A muttering was heard from among the courtiers, and heels rasped on the flagstones.

‘Queen Margaret,’ said Albany, appalled to see her wipe away a tear, ‘no one meant you any ill-will. Surely one in your position must recognise better than most that my appointment is expedient, not treacherous.’ He looked at the Earl of Angus, who stared at a point above the regent’s head as if measuring the beam. ‘Had you not remarried,’ he continued, ‘you would have retained the role until young James’s accession.’

‘So you say,’ sniffed Margaret, ‘but I have reason to doubt that.’ She raised a hand to silence his reply. ‘Enough. I am not one to hold a grudge. I leave it to our holy father in heaven to weigh the scales and settle scores in the next life if not in this. Meanwhile, I ought to warn you that you will find this country very different from your homeland. It will take years to learn her ways.’

Her glance took in Albany’s fur-lined cloak and Italian boots, the earring tickling his collar, and her words were heavy with contempt. ‘And yet I hear you are not planning a long visit. Such a pity. There is so much work for one in your role, it is difficult to understand how it could be done from France. Scotland cannot be governed from afar, you know. When trouble arises here, it spreads fast. That you will very quickly discover.’

Before he could respond she turned and left the hall, her stiff gown swaying like a tolling bell, her husband at her heels. A burst of brittle laughter came from the passageway as the door closed behind them, but whether it was from Margaret or Angus the regent could not tell.
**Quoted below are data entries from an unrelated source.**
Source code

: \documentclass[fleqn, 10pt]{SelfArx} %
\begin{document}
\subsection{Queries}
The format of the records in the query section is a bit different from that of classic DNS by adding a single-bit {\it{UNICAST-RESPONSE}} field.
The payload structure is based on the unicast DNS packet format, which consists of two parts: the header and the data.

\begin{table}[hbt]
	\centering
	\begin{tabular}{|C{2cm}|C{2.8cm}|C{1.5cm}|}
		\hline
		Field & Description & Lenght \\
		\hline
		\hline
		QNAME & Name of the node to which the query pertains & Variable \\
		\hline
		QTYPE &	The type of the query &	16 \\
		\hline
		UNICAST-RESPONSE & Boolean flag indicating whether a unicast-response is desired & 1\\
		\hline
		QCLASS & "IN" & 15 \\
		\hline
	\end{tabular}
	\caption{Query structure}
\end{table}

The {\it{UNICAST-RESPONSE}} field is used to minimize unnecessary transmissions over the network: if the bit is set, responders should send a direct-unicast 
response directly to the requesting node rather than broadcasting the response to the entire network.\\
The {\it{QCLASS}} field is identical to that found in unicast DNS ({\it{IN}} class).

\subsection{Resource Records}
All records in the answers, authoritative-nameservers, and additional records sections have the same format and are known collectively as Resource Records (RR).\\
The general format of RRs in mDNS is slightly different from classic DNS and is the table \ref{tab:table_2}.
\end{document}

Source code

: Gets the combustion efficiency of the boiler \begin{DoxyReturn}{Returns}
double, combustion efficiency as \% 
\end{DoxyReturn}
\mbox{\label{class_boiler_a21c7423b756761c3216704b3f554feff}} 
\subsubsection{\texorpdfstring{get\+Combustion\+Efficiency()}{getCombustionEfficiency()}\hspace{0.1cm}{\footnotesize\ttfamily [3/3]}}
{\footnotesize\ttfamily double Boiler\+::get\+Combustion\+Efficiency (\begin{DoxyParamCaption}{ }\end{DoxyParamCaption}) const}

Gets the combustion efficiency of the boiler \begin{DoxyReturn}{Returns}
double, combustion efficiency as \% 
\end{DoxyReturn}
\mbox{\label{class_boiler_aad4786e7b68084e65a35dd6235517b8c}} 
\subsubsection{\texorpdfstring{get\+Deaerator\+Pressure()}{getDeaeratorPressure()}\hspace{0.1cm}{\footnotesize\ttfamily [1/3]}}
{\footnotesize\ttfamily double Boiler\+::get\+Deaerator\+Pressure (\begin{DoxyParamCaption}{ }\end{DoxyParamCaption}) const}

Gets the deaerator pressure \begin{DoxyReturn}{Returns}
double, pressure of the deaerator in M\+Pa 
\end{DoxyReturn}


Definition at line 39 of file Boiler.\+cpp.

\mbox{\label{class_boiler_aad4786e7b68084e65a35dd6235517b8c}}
Once she was gone the Scottish court gathered around him, clucking with excitement, and keen to sound him out on more subjects than could be discussed in a year. After an hour, when it was evident even to the clansmen from the western isles that Albany was flagging, an equerry led him to his rooms, where a table was laid with wine and biscuits. ‘You will wish to rest, your grace,’ said the servant. ‘Dinner will commence in the great hall at the hour of four. Until then I will see you are not disturbed.’

Albany grunted and sat heavily on his bed, listening to the man’s steps disappear down the stairs, and wondering how much influence the dowager queen still held at court.

It was not to find an answer to this question that he took the young king out of her care, but in so doing he understood his position at last. Margaret had allies, some of them powerful, but even they did not contest his right to remove James from his mother, for the security of the realm.

When she heard of his edict, he later learned, Margaret put a hand to her throat and fainted. On coming to her senses she had a fit of hysterics, which frightened her almost as much as her maidservants. ‘Poppet, I beg you, be calm,’ implored her husband, chafing her hands, which she snatched away. Propped against the wall of her chambers in Stirling Castle, she looked blindly ahead, as if Angus were not in the room. He crouched by her side, reminding her that the regent would allow her to see her child regularly. In time he might be permitted to stay with her for a night or two. Things could have been worse, he continued: Albany might have carried James off to France. His words finally reached her, for her breathing calmed, she looked him in the eye, and then a slap rang out.